Last week I was speaking before a CEO group. The leader of the group started the meeting off with a conversation about fear. It was quite interesting to hear 12 successful business leaders talk about their relationship with fear.
As I listened I found myself thinking about how fear impacts an individual’s ability to do what they know they must do. I realized that we all deal with fear in general, and a fear of commitment specifically.
What is it that holds us back from fully and totally committing? I see this challenge every day as we work with companies and their sales team to implement new approaches and develop new skills. Even when people know that what they’re doing isn’t working, or when a new idea, approach or goal promises precisely what we believe we want, it's a struggle, fraught with fear, to fully commit.
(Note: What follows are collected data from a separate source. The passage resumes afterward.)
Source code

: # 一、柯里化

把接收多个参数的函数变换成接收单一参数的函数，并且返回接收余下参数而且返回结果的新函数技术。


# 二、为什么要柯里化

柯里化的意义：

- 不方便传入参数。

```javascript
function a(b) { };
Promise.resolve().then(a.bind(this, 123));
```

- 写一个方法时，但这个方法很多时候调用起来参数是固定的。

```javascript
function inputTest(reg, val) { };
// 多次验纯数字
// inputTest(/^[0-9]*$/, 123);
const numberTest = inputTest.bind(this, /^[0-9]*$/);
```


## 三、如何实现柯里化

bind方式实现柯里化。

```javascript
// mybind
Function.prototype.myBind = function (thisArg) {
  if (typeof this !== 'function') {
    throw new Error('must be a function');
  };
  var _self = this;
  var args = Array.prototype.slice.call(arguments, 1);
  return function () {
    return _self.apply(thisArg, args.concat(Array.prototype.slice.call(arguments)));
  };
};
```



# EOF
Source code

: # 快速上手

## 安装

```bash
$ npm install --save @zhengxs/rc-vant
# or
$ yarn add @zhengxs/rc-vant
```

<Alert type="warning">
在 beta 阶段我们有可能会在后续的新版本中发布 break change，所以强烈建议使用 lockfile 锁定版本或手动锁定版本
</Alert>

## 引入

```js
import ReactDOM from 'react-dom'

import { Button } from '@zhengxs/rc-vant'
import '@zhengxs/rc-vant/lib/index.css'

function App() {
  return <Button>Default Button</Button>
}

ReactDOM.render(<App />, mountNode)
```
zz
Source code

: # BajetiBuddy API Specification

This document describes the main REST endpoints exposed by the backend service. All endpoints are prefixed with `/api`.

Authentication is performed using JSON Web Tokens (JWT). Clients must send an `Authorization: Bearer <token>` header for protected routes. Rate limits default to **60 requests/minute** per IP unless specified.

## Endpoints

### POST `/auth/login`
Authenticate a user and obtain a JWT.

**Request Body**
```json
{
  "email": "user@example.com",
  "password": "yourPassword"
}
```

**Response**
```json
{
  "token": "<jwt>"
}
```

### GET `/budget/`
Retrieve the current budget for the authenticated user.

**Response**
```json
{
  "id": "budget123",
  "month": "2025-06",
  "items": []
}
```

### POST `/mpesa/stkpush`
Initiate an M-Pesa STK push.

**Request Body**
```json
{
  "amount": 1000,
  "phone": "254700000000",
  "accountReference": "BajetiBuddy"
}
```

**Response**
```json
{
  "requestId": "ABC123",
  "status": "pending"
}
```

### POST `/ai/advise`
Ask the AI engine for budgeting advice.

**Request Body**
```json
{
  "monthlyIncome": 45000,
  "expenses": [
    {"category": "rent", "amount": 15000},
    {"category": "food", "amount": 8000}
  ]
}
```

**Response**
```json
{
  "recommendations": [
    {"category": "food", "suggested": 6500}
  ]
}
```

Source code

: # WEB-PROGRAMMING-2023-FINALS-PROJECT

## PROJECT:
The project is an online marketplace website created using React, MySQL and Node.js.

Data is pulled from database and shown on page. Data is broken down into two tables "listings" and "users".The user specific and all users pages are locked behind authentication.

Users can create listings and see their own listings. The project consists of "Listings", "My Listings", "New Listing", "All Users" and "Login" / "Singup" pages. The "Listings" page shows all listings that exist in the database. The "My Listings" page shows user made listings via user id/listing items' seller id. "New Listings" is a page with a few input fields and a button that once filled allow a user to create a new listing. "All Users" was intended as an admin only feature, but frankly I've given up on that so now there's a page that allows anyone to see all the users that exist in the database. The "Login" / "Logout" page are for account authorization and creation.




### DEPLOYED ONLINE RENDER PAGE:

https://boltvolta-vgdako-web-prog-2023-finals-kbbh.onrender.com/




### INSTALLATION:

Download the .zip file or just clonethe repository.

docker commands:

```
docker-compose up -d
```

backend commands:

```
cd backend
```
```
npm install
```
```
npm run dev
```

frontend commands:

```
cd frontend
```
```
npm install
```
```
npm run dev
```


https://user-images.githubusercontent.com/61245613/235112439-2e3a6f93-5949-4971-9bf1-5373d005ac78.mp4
The best analogy of this commitment fear is the trapeze. To do your jump, you must first let go of the bar you have (safety) and believe that the next bar will be where it's supposed to be, when's it's supposed to be there (and that you'll arrive at the designated point as well). The moment you let go of the bar you have, there is no turning back - even if you change your mind.
I think that's what we all deal with. What if we commit fully, only to find out the new idea isn't any better? Or, what if I'm not able to deliver my end of the bargain, will I be worse off than I started?
How can we get comfortable with fear? A few years ago, I wrote a post, Play in the Fear, that gives the best approach. We need to learn to play again. Take small risks, do things a little differently. Try things quickly. Get a little uncomfortable, every day. We need to stop deal with fear as an event, and instead make dealing with fears a part of our status quo.